━━━ EXERCISE MATERIALS
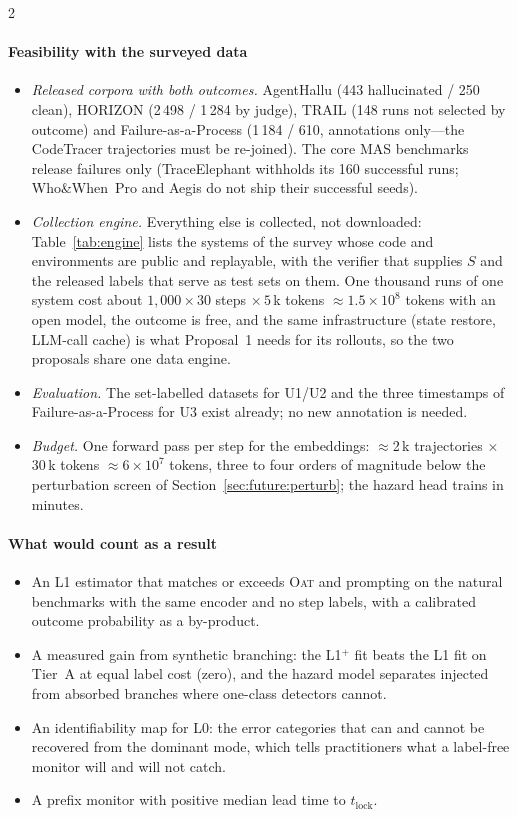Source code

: \begin{multicols}{2}
\paragraph{Feasibility with the surveyed data}
\begin{itemize}[leftmargin=1.1em]
\item \emph{Released corpora with both outcomes.} AgentHallu (443 hallucinated / 250 clean), HORIZON (2\,498 / 1\,284 by judge), TRAIL (148 runs not selected by outcome) and Failure-as-a-Process (1\,184 / 610, annotations only---the CodeTracer trajectories must be re-joined). The core MAS benchmarks release failures only (TraceElephant withholds its 160 successful runs; Who\&When~Pro and Aegis do not ship their successful seeds).
\item \emph{Collection engine.} Everything else is collected, not downloaded: Table~\ref{tab:engine} lists the systems of the survey whose code and environments are public and replayable, with the verifier that supplies $S$ and the released labels that serve as test sets on them. One thousand runs of one system cost about $1{,}000\times30$ steps $\times\,5$\,k tokens $\approx1.5\times10^{8}$ tokens with an open model, the outcome is free, and the same infrastructure (state restore, LLM-call cache) is what Proposal~1 needs for its rollouts, so the two proposals share one data engine.
\item \emph{Evaluation.} The set-labelled datasets for U1/U2 and the three timestamps of Failure-as-a-Process for U3 exist already; no new annotation is needed.
\item \emph{Budget.} One forward pass per step for the embeddings: $\approx$2\,k trajectories $\times$ 30\,k tokens $\approx6\times10^{7}$ tokens, three to four orders of magnitude below the perturbation screen of Section~\ref{sec:future:perturb}; the hazard head trains in minutes.
\end{itemize}

\paragraph{What would count as a result}
\begin{itemize}[leftmargin=1.1em]
\item An L1 estimator that matches or exceeds \textsc{Oat} and prompting on the natural benchmarks with the same encoder and no step labels, with a calibrated outcome probability as a by-product.
\item A measured gain from synthetic branching: the L1$^{+}$ fit beats the L1 fit on Tier~A at equal label cost (zero), and the hazard model separates injected from absorbed branches where one-class detectors cannot.
\item An identifiability map for L0: the error categories that can and cannot be recovered from the dominant mode, which tells practitioners what a label-free monitor will and will not catch.
\item A prefix monitor with positive median lead time to $t_{\mathrm{lock}}$.
\end{itemize}
\end{multicols}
━━━━━━
**WHAT TO DO:**
Out of the material above, gather each line where "that" appears.

**RESPONSE:**
\item \emph{Collection engine.} Everything else is collected, not downloaded: Table~\ref{tab:engine} lists the systems of the survey whose code and environments are public and replayable, with the verifier that supplies $S$ and the released labels that serve as test sets on them. One thousand runs of one system cost about $1{,}000\times30$ steps $\times\,5$\,k tokens $\approx1.5\times10^{8}$ tokens with an open model, the outcome is free, and the same infrastructure (state restore, LLM-call cache) is what Proposal~1 needs for its rollouts, so the two proposals share one data engine.
\item An L1 estimator that matches or exceeds \textsc{Oat} and prompting on the natural benchmarks with the same encoder and no step labels, with a calibrated outcome probability as a by-product.
\item An identifiability map for L0: the error categories that can and cannot be recovered from the dominant mode, which tells practitioners what a label-free monitor will and will not catch.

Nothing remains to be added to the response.